Reminiscent of Kazuo Ishiguro in the understatement of the events, Oscar and Lucinda is a fabulously detailed epic novel. Where most authors would stick with one thematic hook to build the novel around, Carey finds three: religion, glass and gambling. Not a natural combination, but one which works superbly. They each support each other, repeatedly extending the metaphors and ideas of the novel as a whole. For example, the complexity of glass: it is both strong and fragile, transparent and yet distorting, practical and magical. And religion which purports to be unquestionable and yet is mired in uncertainty, fragile belief and discord.

Oscar and Lucinda
is a novel of rarely rivalled richness, which feels so close to life you can almost touch it. Populated with rounded, characters and underpinned with enthralling themes, this is a book to completely immerse yourself in.

However, despite all this, Oscar and Lucinda does have its limitations. It is dense and capricious, like a squirming eel it is almost impossible to pin down. Each of the title characters is quiet, emotionally withdrawn and unremarkable – to the point whereby even the most remarkable events seem somehow slightly bland. The book is also populated with many characters who walk in and out, just as you feel that you are getting into the lives and characters of Oscar or Lucinda, along comes another character and the narrative moves away from them again. The intimacy is repeatedly broken, the tension is built up only by the tragedy of their unspoken love. And at times this gets incredibly tiresome.

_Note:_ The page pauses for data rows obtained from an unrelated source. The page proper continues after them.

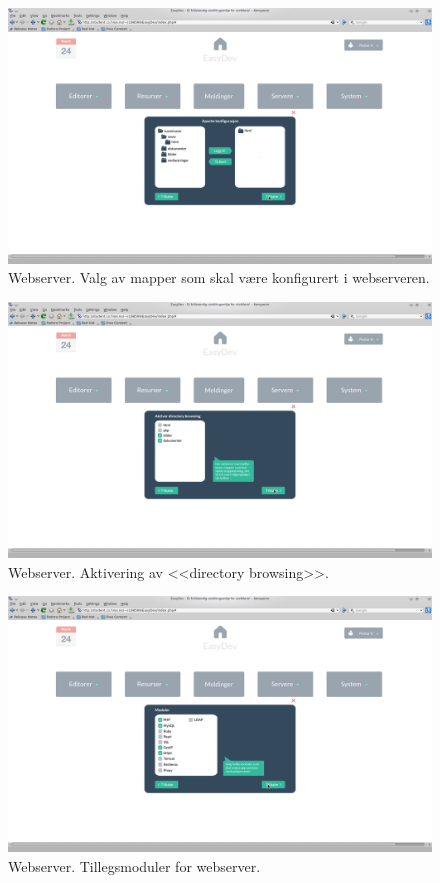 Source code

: \begin{figure}[ht]
\includegraphics[width=\textwidth,height=\textheight,keepaspectratio]{./img/prosessdokumentasjon/hifi/a2.png}
\caption[Hi-fi Webserver 2]{Webserver. Valg av mapper som skal være konfigurert i webserveren.}
\label{fig:apachehi2}
\end{figure}

\begin{figure}[ht]
\includegraphics[width=\textwidth,height=\textheight,keepaspectratio]{./img/prosessdokumentasjon/hifi/a3.png}
\caption[Hi-fi Webserver 3]{Webserver. Aktivering av <<directory browsing>>.}
\label{fig:apachehi3}
\end{figure}

\begin{figure}[ht]
\includegraphics[width=\textwidth,height=\textheight,keepaspectratio]{./img/prosessdokumentasjon/hifi/a4.png}
\caption[Hi-fi Webserver 4]{Webserver. Tillegsmoduler for webserver.}
\label{fig:apachehi4}
\end{figure}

Furthermore, and this is more of a personal problem, I believe that just as everyone has their own individual writing style, so too do they have their own inner reading cadence, some lyrical phrasings which please them, and others which don’t. For some reason, Salman Rushdie’s prose delights me, whereas the flow of sentences here does not rhythmically work inside my head. I find Peter Carey’s short sentences troublesome, almost caustic, and because of this is could not fall in love with this book.

Nonetheless, Oscar and Lucinda is a veritable feast of thematic exuberance and character fallibility. It is a novel to delight in, one that almost everyone who reads it seems to fall in love with.